„Die Vision nach der Predigt“ von Paul Gauguin — Geschichte, Analyse & Wo zu sehen

Gemälde: Die Vision nach der Predigt (Jakob ringt mit dem Engel)

Künstler: Paul Gauguin

Jahr: 1888

Technik: Öl auf Leinwand

Maße: 73 cm × 92 cm (28,7 in × 36,2 in)

Aktueller Standort: National Gallery of Scotland, Edinburgh, Vereinigtes Königreich

Kunstrichtung: Postimpressionismus / Synthetismus

Ein Durchbruch in der modernen Kunst

Die Vision nach der Predigt, auch bekannt als Jakob ringt mit dem Engel, ist eines der revolutionärsten Gemälde des neunzehnten Jahrhunderts. 1888 von Paul Gauguin während seines Aufenthalts in Pont-Aven in der Bretagne gemalt, markierte es einen radikalen Bruch mit dem Impressionismus und half, die synthetistische Bewegung in der postimpressionistischen Kunst zu begründen.

Das Gemälde zeigt eine Gruppe bretonischer Frauen in traditionellen weißen Hauben, die nach einer Predigt eine gemeinsame Vision der biblischen Geschichte von Jakobs Ringen mit einem Engel erleben.
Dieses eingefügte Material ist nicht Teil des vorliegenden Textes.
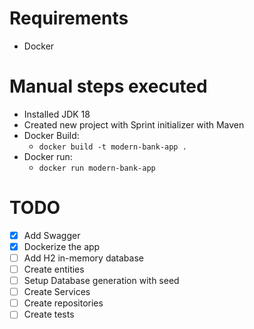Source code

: # Requirements

- Docker

# Manual steps executed

- Installed JDK 18
- Created new project with Sprint initializer with Maven
- Docker Build:
    - `docker build -t modern-bank-app .`
- Docker run:
    - `docker run modern-bank-app`

# TODO

- [x] Add Swagger
- [x] Dockerize the app
- [ ] Add H2 in-memory database
- [ ] Create entities
- [ ] Setup Database generation with seed
- [ ] Create Services
- [ ] Create repositories
- [ ] Create tests
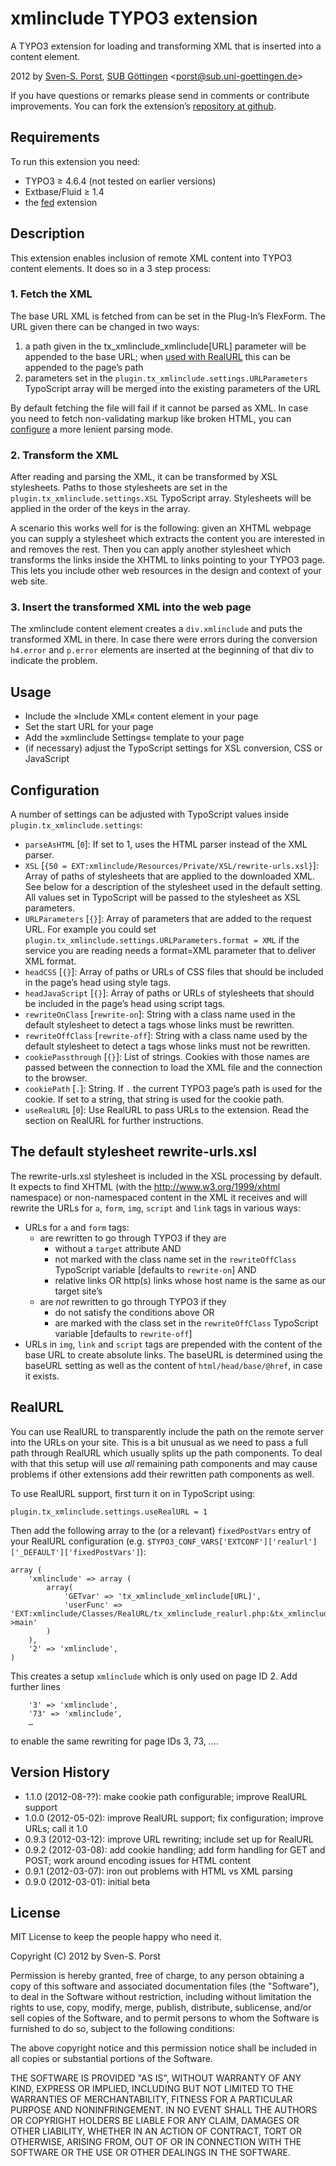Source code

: # xmlinclude TYPO3 extension

A TYPO3 extension for loading and transforming XML that is inserted into a content element.

2012 by [Sven-S. Porst](http://earthlingsoft.net/ssp/), [SUB Göttingen](http://www.sub.uni-goettingen.de) <[porst@sub.uni-goettingen.de](mailto:porst@sub.uni-goettingen.de?subject=xmlinclude%20TYPO3%20Extension)>

If you have questions or remarks please send in comments or contribute improvements. You can fork the extension’s [repository at github](https://github.com/ssp/xmlinclude).



## Requirements
To run this extension you need:

* TYPO3 ≥ 4.6.4 (not tested on earlier versions)
* Extbase/Fluid ≥ 1.4
* the [fed](http://fedext.net/fed-viewhelpers/) extension



## Description
This extension enables inclusion of remote XML content into TYPO3 content elements. It does so in a 3 step process:

### 1. Fetch the XML
The base URL XML is fetched from can be set in the Plug-In’s FlexForm. The URL given there can be changed in two ways:

1. a path given in the tx_xmlinclude_xmlinclude[URL] parameter will be appended to the base URL; when [used with RealURL](#realurl) this can be appended to the page’s path
2. parameters set in the `plugin.tx_xmlinclude.settings.URLParameters` TypoScript array will be merged into the existing parameters of the URL

By default fetching the file will fail if it cannot be parsed as XML. In case you need to fetch non-validating markup like broken HTML, you can [configure](#configuration) a more lenient parsing mode.


### 2. Transform the XML
After reading and parsing the XML, it can be transformed by XSL stylesheets. Paths to those stylesheets are set in the `plugin.tx_xmlinclude.settings.XSL` TypoScript array. Stylesheets will be applied in the order of the keys in the array.

A scenario this works well for is the following: given an XHTML webpage you can supply a stylesheet which extracts the content you are interested in and removes the rest. Then you can apply another stylesheet which transforms the links inside the XHTML to links pointing to your TYPO3 page. This lets you include other web resources in the design and context of your web site.

### 3. Insert the transformed XML into the web page
The xmlinclude content element creates a `div.xmlinclude` and puts the transformed XML in there. In case there were errors during the conversion `h4.error` and `p.error` elements are inserted at the beginning of that div to indicate the problem.



## Usage

* Include the »Include XML« content element in your page
* Set the start URL for your page
* Add the »xmlinclude Settings« template to your page
* (if necessary) adjust the TypoScript settings for XSL conversion, CSS or JavaScript



## Configuration
A number of settings can be adjusted with TypoScript values inside `plugin.tx_xmlinclude.settings`:

* `parseAsHTML` [`0`]: If set to 1, uses the HTML parser instead of the XML parser.
* `XSL` [`{50 = EXT:xmlinclude/Resources/Private/XSL/rewrite-urls.xsl}`]: Array of paths of stylesheets that are applied to the downloaded XML. See below for a description of the stylesheet used in the default setting. All values set in TypoScript will be passed to the stylesheet as XSL parameters.
* `URLParameters` [`{}`]: Array of parameters that are added to the request URL. For example you could set `plugin.tx_xmlinclude.settings.URLParameters.format = XML` if the service you are reading needs a format=XML parameter that to deliver XML format.
* `headCSS` [`{}`]: Array of paths or URLs of CSS files that should be included in the page’s head using style tags.
* `headJavaScript` [`{}`]: Array of paths or URLs of stylesheets that should be included in the page’s head using script tags.
* `rewriteOnClass` [`rewrite-on`]: String with a class name used in the default stylesheet to detect a tags whose links must be rewritten.
* `rewriteOffClass` [`rewrite-off`]: String with a class name used by the default stylesheet to detect a tags whose links must not be rewritten.
* `cookiePassthrough` [`{}`]: List of strings. Cookies with those names are passed between the connection to load the XML file and the connection to the browser.
* `cookiePath` [`.`]: String. If `.` the current TYPO3 page’s path is used for the cookie. If set to a string, that string is used for the cookie path.
* `useRealURL` [`0`]: Use RealURL to pass URLs to the extension. Read the section on RealURL for further instructions.



## The default stylesheet rewrite-urls.xsl
The rewrite-urls.xsl stylesheet is included in the XSL processing by default. It expects to find XHTML (with the http://www.w3.org/1999/xhtml namespace) or non-namespaced content in the XML it receives and will rewrite the URLs for `a`, `form`, `img`, `script` and `link` tags in various ways:

* URLs for `a` and `form` tags:
	* are rewritten to go through TYPO3 if they are
		* without a `target` attribute AND
		* not marked with the class name set in the `rewriteOffClass` TypoScript variable [defaults to `rewrite-on`] AND
		* relative links OR http(s) links whose host name is the same as our target site’s
	* are *not* rewritten to go through TYPO3 if they
		* do not satisfy the conditions above OR
		* are marked with the class set in the `rewriteOffClass` TypoScript variable [defaults to `rewrite-off`]
* URLs in `img`, `link` and `script` tags are prepended with the content of the base URL to create absolute links. The baseURL is determined using the baseURL setting as well as the content of `html/head/base/@href`, in case it exists.



## RealURL ##
You can use RealURL to transparently include the path on the remote server into the URLs on your site. This is a bit unusual as we need to pass a full path through RealURL which usually splits up the path components. To deal with that this setup will use *all* remaining path components and may cause problems if other extensions add their rewritten path components as well.

To use RealURL support, first turn it on in TypoScript using:

	plugin.tx_xmlinclude.settings.useRealURL = 1

Then add the following array to the (or a relevant) `fixedPostVars` entry of your RealURL configuration (e.g. `$TYPO3_CONF_VARS['EXTCONF']['realurl']['_DEFAULT']['fixedPostVars']`):

	array (
		'xmlinclude' => array (
			array(
				'GETvar' => 'tx_xmlinclude_xmlinclude[URL]',
				'userFunc' => 'EXT:xmlinclude/Classes/RealURL/tx_xmlinclude_realurl.php:&tx_xmlinclude_realurl->main'
			)
		),
		'2' => 'xmlinclude',
	)

This creates a setup `xmlinclude` which is only used on page ID 2. Add further lines

		'3' => 'xmlinclude',
		'73' => 'xmlinclude',
		…

to enable the same rewriting for page IDs 3, 73, ….



## Version History ##

* 1.1.0 (2012-08-??): make cookie path configurable; improve RealURL support
* 1.0.0 (2012-05-02): improve RealURL support; fix configuration; improve URLs; call it 1.0
* 0.9.3 (2012-03-12): improve URL rewriting; include set up for RealURL
* 0.9.2 (2012-03-08): add cookie handling; add form handling for GET and POST; work around encoding issues for HTML content
* 0.9.1 (2012-03-07): iron out problems with HTML vs XML parsing
* 0.9.0 (2012-03-01): initial beta


## License ##
MIT License to keep the people happy who need it.


Copyright (C) 2012 by Sven-S. Porst

Permission is hereby granted, free of charge, to any person obtaining a copy
of this software and associated documentation files (the "Software"), to deal
in the Software without restriction, including without limitation the rights
to use, copy, modify, merge, publish, distribute, sublicense, and/or sell
copies of the Software, and to permit persons to whom the Software is
furnished to do so, subject to the following conditions:

The above copyright notice and this permission notice shall be included in
all copies or substantial portions of the Software.

THE SOFTWARE IS PROVIDED "AS IS", WITHOUT WARRANTY OF ANY KIND, EXPRESS OR
IMPLIED, INCLUDING BUT NOT LIMITED TO THE WARRANTIES OF MERCHANTABILITY,
FITNESS FOR A PARTICULAR PURPOSE AND NONINFRINGEMENT. IN NO EVENT SHALL THE
AUTHORS OR COPYRIGHT HOLDERS BE LIABLE FOR ANY CLAIM, DAMAGES OR OTHER
LIABILITY, WHETHER IN AN ACTION OF CONTRACT, TORT OR OTHERWISE, ARISING FROM,
OUT OF OR IN CONNECTION WITH THE SOFTWARE OR THE USE OR OTHER DEALINGS IN
THE SOFTWARE.
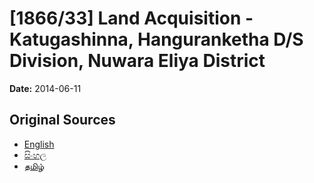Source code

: # [1866/33] Land Acquisition - Katugashinna, Hanguranketha D/S Division, Nuwara Eliya District

**Date:** 2014-06-11

## Original Sources

- [English](https://documents.gov.lk/view/extra-gazettes/2014/6/1866-33_E.pdf)
- [සිංහල](https://documents.gov.lk/view/extra-gazettes/2014/6/1866-33_S.pdf)
- [தமிழ்](https://documents.gov.lk/view/extra-gazettes/2014/6/1866-33_T.pdf)
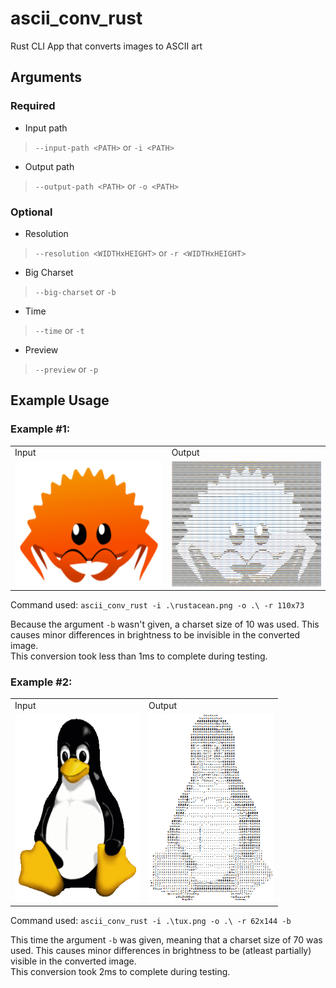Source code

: # ascii_conv_rust
Rust CLI App that converts images to ASCII art

## Arguments

### Required
- Input path
> `--input-path <PATH>` or `-i <PATH>`
- Output path
> `--output-path <PATH>` or `-o <PATH>`

### Optional
- Resolution
> `--resolution <WIDTHxHEIGHT>` or `-r <WIDTHxHEIGHT>`
- Big Charset
> `--big-charset` or `-b`
- Time
> `--time` or `-t`
- Preview
> `--preview` or `-p`

## Example Usage

### Example #1:

<table>
  <tr>
     <td>Input</td>
     <td>Output</td>
  </tr>
  <tr>
    <td><img src=".\examples\rustacean.png" width="300" height="200"></td>
    <td><img src=".\examples\ascii_rustacean.png" width="300" height="200"></td>
  </tr>
</table>

Command used:
`ascii_conv_rust -i .\rustacean.png -o .\ -r 110x73`

Because the argument `-b` wasn't given, a charset size of 10 was used. This causes minor differences in brightness to be invisible in the converted image.
<br>
This conversion took less than 1ms to complete during testing.

### Example #2:

<table>
  <tr>
     <td>Input</td>
     <td>Output</td>
  </tr>
  <tr>
    <td><img src=".\examples\tux.png" width="200" height="300"></td>
    <td><img src=".\examples\ascii_tux.png" width="200" height="300"></td>
  </tr>
</table>

Command used:
`ascii_conv_rust -i .\tux.png -o .\ -r 62x144 -b`

This time the argument `-b` was given, meaning that a charset size of 70 was used. This causes minor differences in brightness to be (atleast partially) visible in the converted image.
<br>
This conversion took 2ms to complete during testing.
Durch die Verflachung der Perspektive, die Verwendung kühner Umrisse und die Platzierung der Szene vor einem unmöglichen Feld aus Zinnober-Rot sprengte Gauguin die Konventionen der naturalistischen Malerei und öffnete die Tür zum Symbolismus, Fauvismus und zur modernen Abstraktion.

Die Geschichte hinter dem Gemälde

Im Sommer 1888 lebte Gauguin im Dorf Pont-Aven in der Bretagne, umgeben von einer Künstlergemeinschaft. Er war mit dem Fokus des Impressionismus auf äußere Erscheinungen unzufrieden geworden und suchte nach einem Stil, der innere Emotionen, spirituelle Erfahrungen und symbolische Bedeutung ausdrücken konnte. Die fromme katholische Kultur der ländlichen Bretagne mit ihren Volkstraditionen und markanten Trachten bot das perfekte Sujet.

Das Gemälde wurde direkt von der intensiven religiösen Hingabe der bretonischen Frauen inspiriert. Gauguin stellte sie dar, als hätten sie gerade einen Gottesdienst verlassen, in dem der Priester die Geschichte aus Genesis 32 von Jakobs Ringen mit einem geheimnisvollen Engel erzählte. Die Vision der Frauen — ob ein echtes mystisches Erlebnis oder ein Produkt kollektiver Vorstellungskraft — erscheint im oberen rechten Teil der Leinwand, getrennt von der „realen“ Welt durch einen diagonalen Baumstamm.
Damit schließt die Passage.